INSTRUCTIONS TO FOLLOW: Return every line of the records, exact and in full, until you have returned the line with "Armer Herbert, der ist auch draufgegangen.", and include none of the pictures.

□ □ □

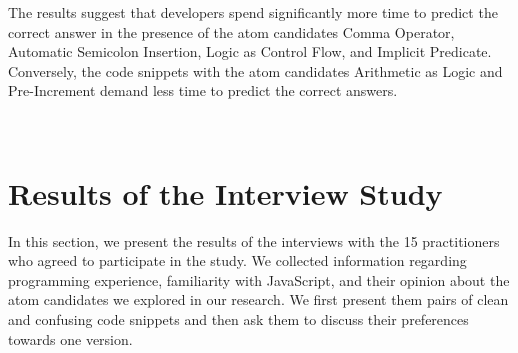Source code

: \begin{mh}
  The results suggest that developers spend
  significantly more time to predict the
  correct answer in the presence of the
  atom candidates Comma Operator, Automatic Semicolon Insertion, Logic as
  Control Flow, and Implicit Predicate. Conversely,
  the code snippets with the
  atom candidates Arithmetic as Logic and
  Pre-Increment demand less time to
  predict the correct answers. 
\end{mh}




\


\section{Results of the Interview Study}
\label{sec:interview-results}


In this section, we present the results of the 
interviews with the 15 practitioners who agreed to participate
in the study. 
We collected information regarding programming
experience, familiarity with JavaScript, and their opinion
about the \na atom candidates we explored in our research.
We first present them pairs of clean and confusing code snippets 
and then ask them to discuss their preferences towards one version.



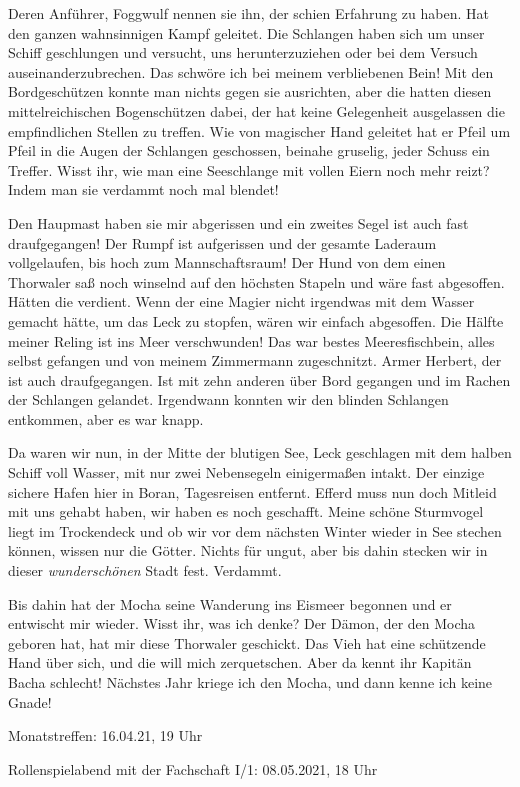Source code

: \documentclass[final]{multiversum}
\begin{document}
Deren Anführer, Foggwulf nennen sie ihn, der schien Erfahrung zu haben. 
Hat den ganzen wahnsinnigen Kampf geleitet.
Die Schlangen haben sich um unser Schiff geschlungen und versucht, uns herunterzuziehen oder bei dem Versuch auseinanderzubrechen.
Das schwöre ich bei meinem verbliebenen Bein!
Mit den Bordgeschützen konnte man nichts gegen sie ausrichten, aber die hatten diesen mittelreichischen Bogenschützen dabei, der hat keine Gelegenheit ausgelassen die empfindlichen Stellen zu treffen.
Wie von magischer Hand geleitet hat er Pfeil um Pfeil in die Augen der Schlangen geschossen, beinahe gruselig, jeder Schuss ein Treffer.
Wisst ihr, wie man eine Seeschlange mit vollen Eiern noch mehr reizt?
Indem man sie verdammt noch mal blendet!

Den Haupmast haben sie mir abgerissen und ein zweites Segel ist auch fast draufgegangen!
Der Rumpf ist aufgerissen und der gesamte Laderaum vollgelaufen, bis hoch zum Mannschaftsraum!
Der Hund von dem einen Thorwaler saß noch winselnd auf den höchsten Stapeln und wäre fast abgesoffen.
Hätten die verdient.
Wenn der eine Magier nicht irgendwas mit dem Wasser gemacht hätte, um das Leck zu stopfen, wären wir einfach abgesoffen.
Die Hälfte meiner Reling ist ins Meer verschwunden!
Das war bestes Meeresfischbein, alles selbst gefangen und von meinem Zimmermann zugeschnitzt.
Armer Herbert, der ist auch draufgegangen. 
Ist mit zehn anderen über Bord gegangen und im Rachen der Schlangen gelandet.
Irgendwann konnten wir den blinden Schlangen entkommen, aber es war knapp.

Da waren wir nun, in der Mitte der blutigen See, Leck geschlagen mit dem halben Schiff voll Wasser, mit nur zwei Nebensegeln einigermaßen intakt.
Der einzige sichere Hafen hier in Boran, Tagesreisen entfernt.
Efferd muss nun doch Mitleid mit uns gehabt haben, wir haben es noch geschafft.
Meine schöne Sturmvogel liegt im Trockendeck und ob wir vor dem nächsten Winter wieder in See stechen können, wissen nur die Götter.
Nichts für ungut, aber bis dahin stecken wir in dieser \textit{wunderschönen} Stadt fest.
Verdammt.

Bis dahin hat der Mocha seine Wanderung ins Eismeer begonnen und er entwischt mir wieder.
Wisst ihr, was ich denke?
Der Dämon, der den Mocha geboren hat, hat mir diese Thorwaler geschickt.
Das Vieh hat eine schützende Hand über sich, und die will mich zerquetschen.
Aber da kennt ihr Kapitän Bacha schlecht!
Nächstes Jahr kriege ich den Mocha, und dann kenne ich keine Gnade!


\begin{termine}
\item Monatstreffen: 16.04.21, 19 Uhr
\item Rollenspielabend mit der Fachschaft I/1: 08.05.2021, 18 Uhr
\end{termine}
\impressum
\end{document}

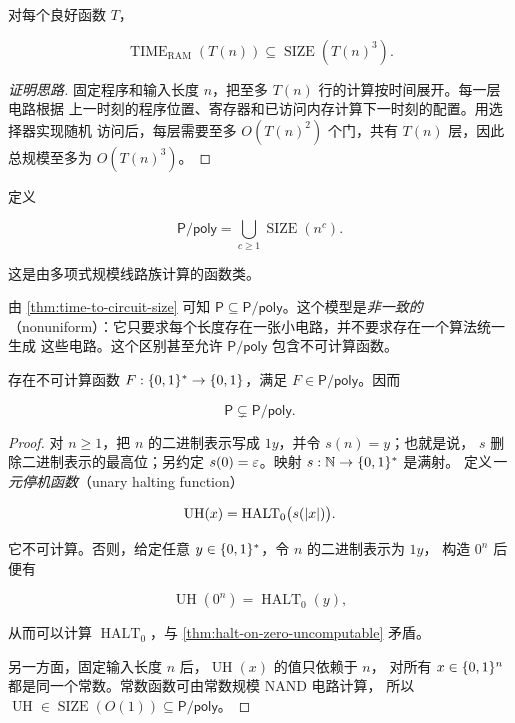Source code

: \begin{theorem}[从运行时间到线路规模]
  \label{thm:time-to-circuit-size}
  对每个良好函数 $T$，

  \[
    \operatorname{TIME}_{\mathrm{RAM}}(T(n))
      \subseteq\operatorname{SIZE}(T(n)^3).
  \]
\end{theorem}

\begin{proof}[证明思路]
  固定程序和输入长度 $n$，把至多 $T(n)$ 行的计算按时间展开。每一层电路根据
  上一时刻的程序位置、寄存器和已访问内存计算下一时刻的配置。用选择器实现随机
  访问后，每层需要至多 $O(T(n)^2)$ 个门，共有 $T(n)$ 层，因此总规模至多为
  $O(T(n)^3)$。
\end{proof}

\begin{definition}[多项式规模线路]
  \label{def:p-poly}
  定义

  \[
    \mathsf{P/poly}
      =\bigcup_{c\geq 1}\operatorname{SIZE}(n^c).
  \]

  这是由多项式规模线路族计算的函数类。
\end{definition}

由 \cref{thm:time-to-circuit-size} 可知
$\mathsf P\subseteq\mathsf{P/poly}$。这个模型是\emph{非一致的}
（nonuniform）：它只要求每个长度存在一张小电路，并不要求存在一个算法统一生成
这些电路。这个区别甚至允许 $\mathsf{P/poly}$ 包含不可计算函数。

\begin{theorem}
  \label{thm:p-poly-uncomputable}
  存在不可计算函数 $F:\bitsstar\to\bits$，满足
  $F\in\mathsf{P/poly}$。因而

  \[
    \mathsf P\subsetneq\mathsf{P/poly}.
  \]
\end{theorem}

\begin{proof}
  对 $n\geq 1$，把 $n$ 的二进制表示写成 $1y$，并令 $s(n)=y$；也就是说，
  $s$ 删除二进制表示的最高位；另约定 $s(0)=\eps$。映射
  $s:\Nat\to\bitsstar$ 是满射。
  定义\emph{一元停机函数}（unary halting function）

  \[
    \operatorname{UH}(x)
      =\operatorname{HALT}_0\bigl(s(\card{x})\bigr).
  \]

  它不可计算。否则，给定任意 $y\in\bitsstar$，令 $n$ 的二进制表示为 $1y$，
  构造 $0^n$ 后便有

  \[
    \operatorname{UH}(0^n)=\operatorname{HALT}_0(y),
  \]

  从而可以计算 $\operatorname{HALT}_0$，与
  \cref{thm:halt-on-zero-uncomputable} 矛盾。

  另一方面，固定输入长度 $n$ 后，$\operatorname{UH}(x)$ 的值只依赖于 $n$，
  对所有 $x\in\bits^n$ 都是同一个常数。常数函数可由常数规模 NAND 电路计算，
  所以 $\operatorname{UH}\in\operatorname{SIZE}(O(1))\subseteq\mathsf{P/poly}$。
\end{proof}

□ □ □

WRITTEN ANSWER:
Source code

: \begin{mh}
  The results suggest that developers spend
  significantly more time to predict the
  correct answer in the presence of the
  atom candidates Comma Operator, Automatic Semicolon Insertion, Logic as
  Control Flow, and Implicit Predicate. Conversely,
  the code snippets with the
  atom candidates Arithmetic as Logic and
  Pre-Increment demand less time to
  predict the correct answers. 
\end{mh}




\


\section{Results of the Interview Study}
\label{sec:interview-results}


In this section, we present the results of the 
interviews with the 15 practitioners who agreed to participate
in the study. 
We collected information regarding programming
experience, familiarity with JavaScript, and their opinion
about the \na atom candidates we explored in our research.
We first present them pairs of clean and confusing code snippets 
and then ask them to discuss their preferences towards one version.



Source code

: \documentclass[final]{multiversum}
\begin{document}
Deren Anführer, Foggwulf nennen sie ihn, der schien Erfahrung zu haben. 
Hat den ganzen wahnsinnigen Kampf geleitet.
Die Schlangen haben sich um unser Schiff geschlungen und versucht, uns herunterzuziehen oder bei dem Versuch auseinanderzubrechen.
Das schwöre ich bei meinem verbliebenen Bein!
Mit den Bordgeschützen konnte man nichts gegen sie ausrichten, aber die hatten diesen mittelreichischen Bogenschützen dabei, der hat keine Gelegenheit ausgelassen die empfindlichen Stellen zu treffen.
Wie von magischer Hand geleitet hat er Pfeil um Pfeil in die Augen der Schlangen geschossen, beinahe gruselig, jeder Schuss ein Treffer.
Wisst ihr, wie man eine Seeschlange mit vollen Eiern noch mehr reizt?
Indem man sie verdammt noch mal blendet!

Den Haupmast haben sie mir abgerissen und ein zweites Segel ist auch fast draufgegangen!
Der Rumpf ist aufgerissen und der gesamte Laderaum vollgelaufen, bis hoch zum Mannschaftsraum!
Der Hund von dem einen Thorwaler saß noch winselnd auf den höchsten Stapeln und wäre fast abgesoffen.
Hätten die verdient.
Wenn der eine Magier nicht irgendwas mit dem Wasser gemacht hätte, um das Leck zu stopfen, wären wir einfach abgesoffen.
Die Hälfte meiner Reling ist ins Meer verschwunden!
Das war bestes Meeresfischbein, alles selbst gefangen und von meinem Zimmermann zugeschnitzt.
Armer Herbert, der ist auch draufgegangen. 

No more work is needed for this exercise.